Exercise brief: The reply to the records below should contain exactly the lines from the line with "- ✅ RPC functions for nearby stops" through the line with "- ✅ Nearby bus stops display", and nothing besides.

Record excerpts:

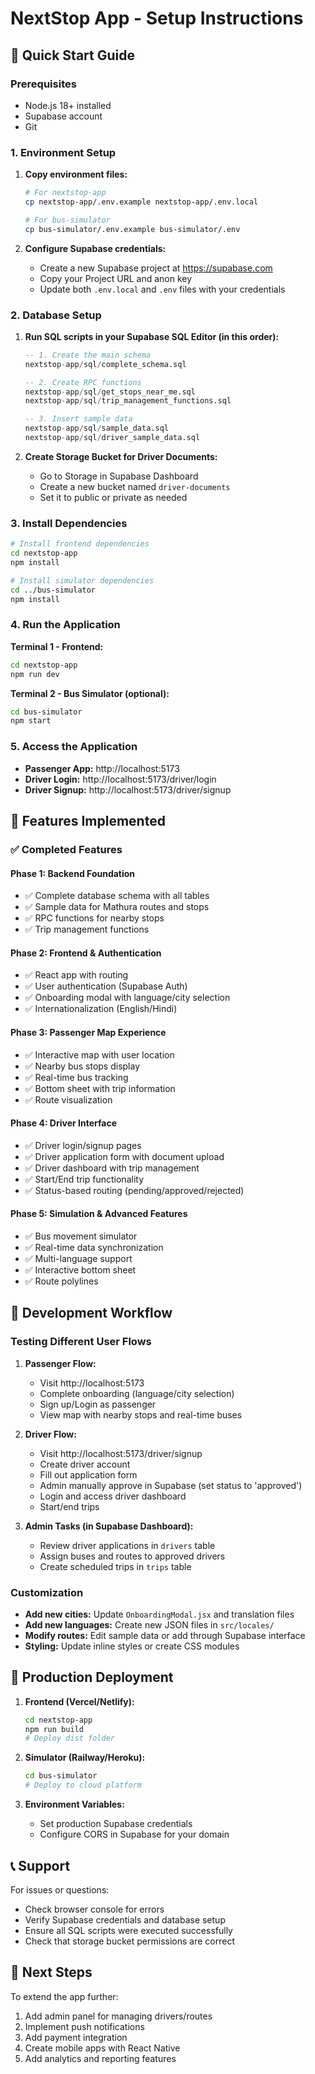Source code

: # NextStop App - Setup Instructions

## 🚌 Quick Start Guide

### Prerequisites
- Node.js 18+ installed
- Supabase account
- Git

### 1. Environment Setup

1. **Copy environment files:**
   ```bash
   # For nextstop-app
   cp nextstop-app/.env.example nextstop-app/.env.local
   
   # For bus-simulator
   cp bus-simulator/.env.example bus-simulator/.env
   ```

2. **Configure Supabase credentials:**
   - Create a new Supabase project at https://supabase.com
   - Copy your Project URL and anon key
   - Update both `.env.local` and `.env` files with your credentials

### 2. Database Setup

1. **Run SQL scripts in your Supabase SQL Editor (in this order):**
   ```sql
   -- 1. Create the main schema
   nextstop-app/sql/complete_schema.sql
   
   -- 2. Create RPC functions
   nextstop-app/sql/get_stops_near_me.sql
   nextstop-app/sql/trip_management_functions.sql
   
   -- 3. Insert sample data
   nextstop-app/sql/sample_data.sql
   nextstop-app/sql/driver_sample_data.sql
   ```

2. **Create Storage Bucket for Driver Documents:**
   - Go to Storage in Supabase Dashboard
   - Create a new bucket named `driver-documents`
   - Set it to public or private as needed

### 3. Install Dependencies

```bash
# Install frontend dependencies
cd nextstop-app
npm install

# Install simulator dependencies
cd ../bus-simulator
npm install
```

### 4. Run the Application

**Terminal 1 - Frontend:**
```bash
cd nextstop-app
npm run dev
```

**Terminal 2 - Bus Simulator (optional):**
```bash
cd bus-simulator
npm start
```

### 5. Access the Application

- **Passenger App:** http://localhost:5173
- **Driver Login:** http://localhost:5173/driver/login
- **Driver Signup:** http://localhost:5173/driver/signup

## 🎯 Features Implemented

### ✅ **Completed Features**

#### Phase 1: Backend Foundation
- ✅ Complete database schema with all tables
- ✅ Sample data for Mathura routes and stops
- ✅ RPC functions for nearby stops
- ✅ Trip management functions

#### Phase 2: Frontend & Authentication  
- ✅ React app with routing
- ✅ User authentication (Supabase Auth)
- ✅ Onboarding modal with language/city selection
- ✅ Internationalization (English/Hindi)

#### Phase 3: Passenger Map Experience
- ✅ Interactive map with user location
- ✅ Nearby bus stops display
- ✅ Real-time bus tracking
- ✅ Bottom sheet with trip information
- ✅ Route visualization

#### Phase 4: Driver Interface
- ✅ Driver login/signup pages
- ✅ Driver application form with document upload
- ✅ Driver dashboard with trip management
- ✅ Start/End trip functionality
- ✅ Status-based routing (pending/approved/rejected)

#### Phase 5: Simulation & Advanced Features
- ✅ Bus movement simulator
- ✅ Real-time data synchronization
- ✅ Multi-language support
- ✅ Interactive bottom sheet
- ✅ Route polylines

## 🔧 Development Workflow

### Testing Different User Flows

1. **Passenger Flow:**
   - Visit http://localhost:5173
   - Complete onboarding (language/city selection)
   - Sign up/Login as passenger
   - View map with nearby stops and real-time buses

2. **Driver Flow:**
   - Visit http://localhost:5173/driver/signup
   - Create driver account
   - Fill out application form
   - Admin manually approve in Supabase (set status to 'approved')
   - Login and access driver dashboard
   - Start/end trips

3. **Admin Tasks (in Supabase Dashboard):**
   - Review driver applications in `drivers` table
   - Assign buses and routes to approved drivers
   - Create scheduled trips in `trips` table

### Customization

- **Add new cities:** Update `OnboardingModal.jsx` and translation files
- **Add new languages:** Create new JSON files in `src/locales/`
- **Modify routes:** Edit sample data or add through Supabase interface
- **Styling:** Update inline styles or create CSS modules

## 🚀 Production Deployment

1. **Frontend (Vercel/Netlify):**
   ```bash
   cd nextstop-app
   npm run build
   # Deploy dist folder
   ```

2. **Simulator (Railway/Heroku):**
   ```bash
   cd bus-simulator
   # Deploy to cloud platform
   ```

3. **Environment Variables:**
   - Set production Supabase credentials
   - Configure CORS in Supabase for your domain

## 📞 Support

For issues or questions:
- Check browser console for errors
- Verify Supabase credentials and database setup
- Ensure all SQL scripts were executed successfully
- Check that storage bucket permissions are correct

## 🎯 Next Steps

To extend the app further:
1. Add admin panel for managing drivers/routes
2. Implement push notifications
3. Add payment integration
4. Create mobile apps with React Native
5. Add analytics and reporting features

Response to the task:
- ✅ RPC functions for nearby stops
- ✅ Trip management functions

#### Phase 2: Frontend & Authentication  
- ✅ React app with routing
- ✅ User authentication (Supabase Auth)
- ✅ Onboarding modal with language/city selection
- ✅ Internationalization (English/Hindi)

#### Phase 3: Passenger Map Experience
- ✅ Interactive map with user location
- ✅ Nearby bus stops display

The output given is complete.